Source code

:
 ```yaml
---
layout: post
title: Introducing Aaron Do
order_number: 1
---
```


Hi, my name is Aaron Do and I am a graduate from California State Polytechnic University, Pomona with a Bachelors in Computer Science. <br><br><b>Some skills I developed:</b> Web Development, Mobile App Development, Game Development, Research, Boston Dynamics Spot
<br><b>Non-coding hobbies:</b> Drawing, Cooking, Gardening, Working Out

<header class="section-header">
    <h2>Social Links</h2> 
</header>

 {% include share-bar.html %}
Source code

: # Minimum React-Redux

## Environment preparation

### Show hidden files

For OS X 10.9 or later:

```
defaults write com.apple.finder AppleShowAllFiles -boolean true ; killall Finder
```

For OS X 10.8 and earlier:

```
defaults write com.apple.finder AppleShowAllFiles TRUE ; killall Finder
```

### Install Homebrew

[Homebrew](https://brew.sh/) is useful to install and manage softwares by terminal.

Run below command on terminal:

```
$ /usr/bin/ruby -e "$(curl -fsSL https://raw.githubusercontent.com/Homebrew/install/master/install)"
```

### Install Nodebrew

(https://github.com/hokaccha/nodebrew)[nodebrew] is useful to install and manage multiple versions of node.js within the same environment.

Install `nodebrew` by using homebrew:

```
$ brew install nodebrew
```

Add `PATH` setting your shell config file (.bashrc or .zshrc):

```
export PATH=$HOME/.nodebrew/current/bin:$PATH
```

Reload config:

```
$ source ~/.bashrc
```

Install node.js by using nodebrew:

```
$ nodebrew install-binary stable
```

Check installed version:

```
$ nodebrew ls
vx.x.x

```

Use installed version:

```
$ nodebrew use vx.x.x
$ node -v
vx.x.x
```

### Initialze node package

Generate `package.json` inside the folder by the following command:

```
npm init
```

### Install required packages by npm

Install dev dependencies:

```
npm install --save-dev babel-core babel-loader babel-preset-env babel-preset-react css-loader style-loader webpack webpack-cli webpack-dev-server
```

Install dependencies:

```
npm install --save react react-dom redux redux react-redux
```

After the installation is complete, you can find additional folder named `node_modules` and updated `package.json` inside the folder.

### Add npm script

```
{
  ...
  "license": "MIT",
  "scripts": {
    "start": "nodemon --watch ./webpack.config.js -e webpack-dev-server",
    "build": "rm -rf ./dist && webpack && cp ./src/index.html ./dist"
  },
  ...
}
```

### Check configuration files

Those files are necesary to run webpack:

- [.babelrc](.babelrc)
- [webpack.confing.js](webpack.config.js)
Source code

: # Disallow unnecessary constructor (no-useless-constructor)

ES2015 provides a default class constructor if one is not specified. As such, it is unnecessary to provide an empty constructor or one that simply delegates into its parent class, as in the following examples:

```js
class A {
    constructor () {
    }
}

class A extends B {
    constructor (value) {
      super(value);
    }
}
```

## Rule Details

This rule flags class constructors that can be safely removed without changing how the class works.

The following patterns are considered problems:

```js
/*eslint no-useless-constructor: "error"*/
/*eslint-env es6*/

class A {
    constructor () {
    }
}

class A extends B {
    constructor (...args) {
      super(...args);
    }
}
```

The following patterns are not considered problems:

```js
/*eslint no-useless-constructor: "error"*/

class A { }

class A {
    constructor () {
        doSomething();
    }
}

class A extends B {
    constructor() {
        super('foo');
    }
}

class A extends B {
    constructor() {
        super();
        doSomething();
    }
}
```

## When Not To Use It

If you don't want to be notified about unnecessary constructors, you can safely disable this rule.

==========

*What you have to do:* Could you write out the full data verbatim?

*Final answer:*
Source code

:
 ```yaml
---
layout: post
title: Introducing Aaron Do
order_number: 1
---
```


Hi, my name is Aaron Do and I am a graduate from California State Polytechnic University, Pomona with a Bachelors in Computer Science. <br><br><b>Some skills I developed:</b> Web Development, Mobile App Development, Game Development, Research, Boston Dynamics Spot
<br><b>Non-coding hobbies:</b> Drawing, Cooking, Gardening, Working Out

<header class="section-header">
    <h2>Social Links</h2> 
</header>

 {% include share-bar.html %}
Source code

: # Minimum React-Redux

## Environment preparation

### Show hidden files

For OS X 10.9 or later:

```
defaults write com.apple.finder AppleShowAllFiles -boolean true ; killall Finder
```

For OS X 10.8 and earlier:

```
defaults write com.apple.finder AppleShowAllFiles TRUE ; killall Finder
```

### Install Homebrew

[Homebrew](https://brew.sh/) is useful to install and manage softwares by terminal.

Run below command on terminal:

```
$ /usr/bin/ruby -e "$(curl -fsSL https://raw.githubusercontent.com/Homebrew/install/master/install)"
```

### Install Nodebrew

(https://github.com/hokaccha/nodebrew)[nodebrew] is useful to install and manage multiple versions of node.js within the same environment.

Install `nodebrew` by using homebrew:

```
$ brew install nodebrew
```

Add `PATH` setting your shell config file (.bashrc or .zshrc):

```
export PATH=$HOME/.nodebrew/current/bin:$PATH
```

Reload config:

```
$ source ~/.bashrc
```

Install node.js by using nodebrew:

```
$ nodebrew install-binary stable
```

Check installed version:

```
$ nodebrew ls
vx.x.x

```

Use installed version:

```
$ nodebrew use vx.x.x
$ node -v
vx.x.x
```

### Initialze node package

Generate `package.json` inside the folder by the following command:

```
npm init
```

### Install required packages by npm

Install dev dependencies:

```
npm install --save-dev babel-core babel-loader babel-preset-env babel-preset-react css-loader style-loader webpack webpack-cli webpack-dev-server
```

Install dependencies:

```
npm install --save react react-dom redux redux react-redux
```

After the installation is complete, you can find additional folder named `node_modules` and updated `package.json` inside the folder.

### Add npm script

```
{
  ...
  "license": "MIT",
  "scripts": {
    "start": "nodemon --watch ./webpack.config.js -e webpack-dev-server",
    "build": "rm -rf ./dist && webpack && cp ./src/index.html ./dist"
  },
  ...
}
```

### Check configuration files

Those files are necesary to run webpack:

- [.babelrc](.babelrc)
- [webpack.confing.js](webpack.config.js)
Source code

: # Disallow unnecessary constructor (no-useless-constructor)

ES2015 provides a default class constructor if one is not specified. As such, it is unnecessary to provide an empty constructor or one that simply delegates into its parent class, as in the following examples:

```js
class A {
    constructor () {
    }
}

class A extends B {
    constructor (value) {
      super(value);
    }
}
```

## Rule Details

This rule flags class constructors that can be safely removed without changing how the class works.

The following patterns are considered problems:

```js
/*eslint no-useless-constructor: "error"*/
/*eslint-env es6*/

class A {
    constructor () {
    }
}

class A extends B {
    constructor (...args) {
      super(...args);
    }
}
```

The following patterns are not considered problems:

```js
/*eslint no-useless-constructor: "error"*/

class A { }

class A {
    constructor () {
        doSomething();
    }
}

class A extends B {
    constructor() {
        super('foo');
    }
}

class A extends B {
    constructor() {
        super();
        doSomething();
    }
}
```

## When Not To Use It

If you don't want to be notified about unnecessary constructors, you can safely disable this rule.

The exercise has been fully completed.